I see now, though, that much of the confusion is built into the novel by Austen, likely deliberately.  I have written as if it is obvious that Fanny Price is the heroine of Mansfield Park.  It would be perfectly reasonable for the reader not previously warned to assume that Mary Crawford was the primary heroine.  She is introduced early in the novel, in Chapter 4, the outside observer at Mansfield Park.  Fanny Price, the poor cousin, has by this point lived there for many years, so how can she be the outsider?
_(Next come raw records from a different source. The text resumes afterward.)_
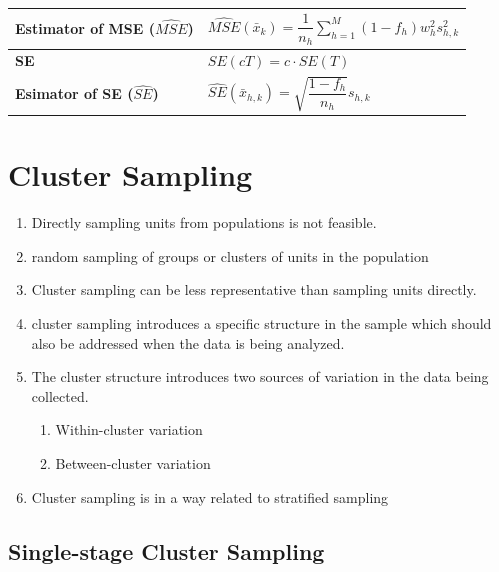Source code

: \begin{longtable}{|p{5cm}|p{9cm}|}
    \textbf{Estimator of MSE ($\hat{MSE}$)} & $
        \hat{MSE}(\bar{x}_k) = \dfrac{1}{n_h}
        \displaystyle\sum_{h=1}^{M}
        (1-f_h)w_h^2 s_{h,k}^2
    $\\[1ex]
    \hline

    \textbf{SE} & $
        SE(cT) = c\cdot SE(T)
    $\\[1ex]
    \hline
    
    \textbf{Esimator of SE ($\hat{SE}$)} & $
        \hat{SE}(\bar{x}_{h,k}) =
        \sqrt{\dfrac{1-f_h}{n_h}}s_{h,k}
    $\\[1ex]
    \hline
\end{longtable}



\section{Cluster Sampling \cite{ism-1}}\label{Cluster Sampling}

\begin{enumerate}
    \item Directly sampling units from populations is not feasible.

    \item random sampling of groups or clusters of units in the population

    \item Cluster sampling can be less representative than sampling units directly.

    \item cluster sampling introduces a specific structure in the sample which should also be addressed when the data is being analyzed.

    \item The cluster structure introduces two sources of variation in the data being collected.
    \begin{enumerate}
        \item Within-cluster variation
        \item Between-cluster variation
    \end{enumerate}

    \item Cluster sampling is in a way related to stratified sampling
\end{enumerate}

\subsection{Single-stage Cluster Sampling \cite{ism-1}} \label{Single-stage Cluster Sampling}

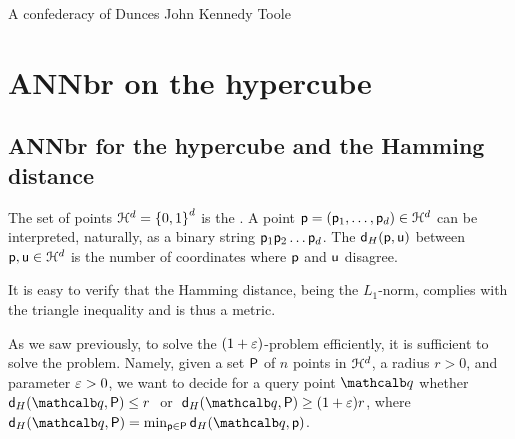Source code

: %
%


%




\ChapterPrefix{}
\ChapterGen{}

%
{A confederacy of Dunces}%
{John Kennedy Toole}




\section{ANN{}br on the hypercube}

\subsection{ANN{}br for the hypercube and the Hamming distance}

\begin{defn}
    The set of points $\Hypercube^\hdim = \brc{ \MakeSBig 0,1}^\hdim$
    is the . A point
    $\pnt = (\pnt_1, \ldots, \pnt_\hdim) \in \Hypercube^\hdim$ can be
    interpreted, naturally, as a binary string
    $\pnt_1\pnt_2 \ldots \pnt_\hdim$. The 
    $\distHY{\pnt}{\pntA}$ between $\pnt, \pntA \in \Hypercube^\hdim$
    is the number of coordinates where $\pnt$ and $\pntA$ disagree.

    It is easy to verify that the Hamming distance, being the
    $L_1$-norm, complies with the triangle inequality and is thus a
    metric.
\end{defn}

As we saw previously, to solve the $(1+\eps)$-\ANNbr problem
efficiently, it is sufficient to solve the  problem. Namely, given a set $\PntSet$ of $n$ points in
$\Hypercube^\hdim$, a radius $r>0$, and parameter $\eps >0$, we want
to decide for a query point $\query$ whether
$\distH{\query}{\PntSet} \leq r\;$ or
$\;\distH{\query}{\PntSet} \geq (1+\eps)r$, where
$\distH{\query}{\PntSet} = \min_{\pnt \in \PntSet}
\distH{\query}{\pnt}$.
Fanny is quiet, Mary is loud.  Fanny is a prig, Mary is fun and funny, more fun and smarter than the other women at Mansfield Park.  She is self-centered and snobbish, but what is the novel for if not to correct those flaws?  If I have picked Mary as the heroine, I might wonder why the point of view shifts to Fanny Price so often, but Fanny is apparently going to be a foil to Mary, and anyway the point of view moves around a lot.  Fanny will provide the B-plot, in which she will likely learn to assert her strength of character against the family that has mistreated and misunderstood her.

I think it would be possible to carry this idea at least halfway through the novel.  Mary will end up marrying, by the way, Fanny’s sailor brother William, overcoming her snobbishness etc. in the name of love etc.  See Chapter 24, and follow the theme of the loaned horse.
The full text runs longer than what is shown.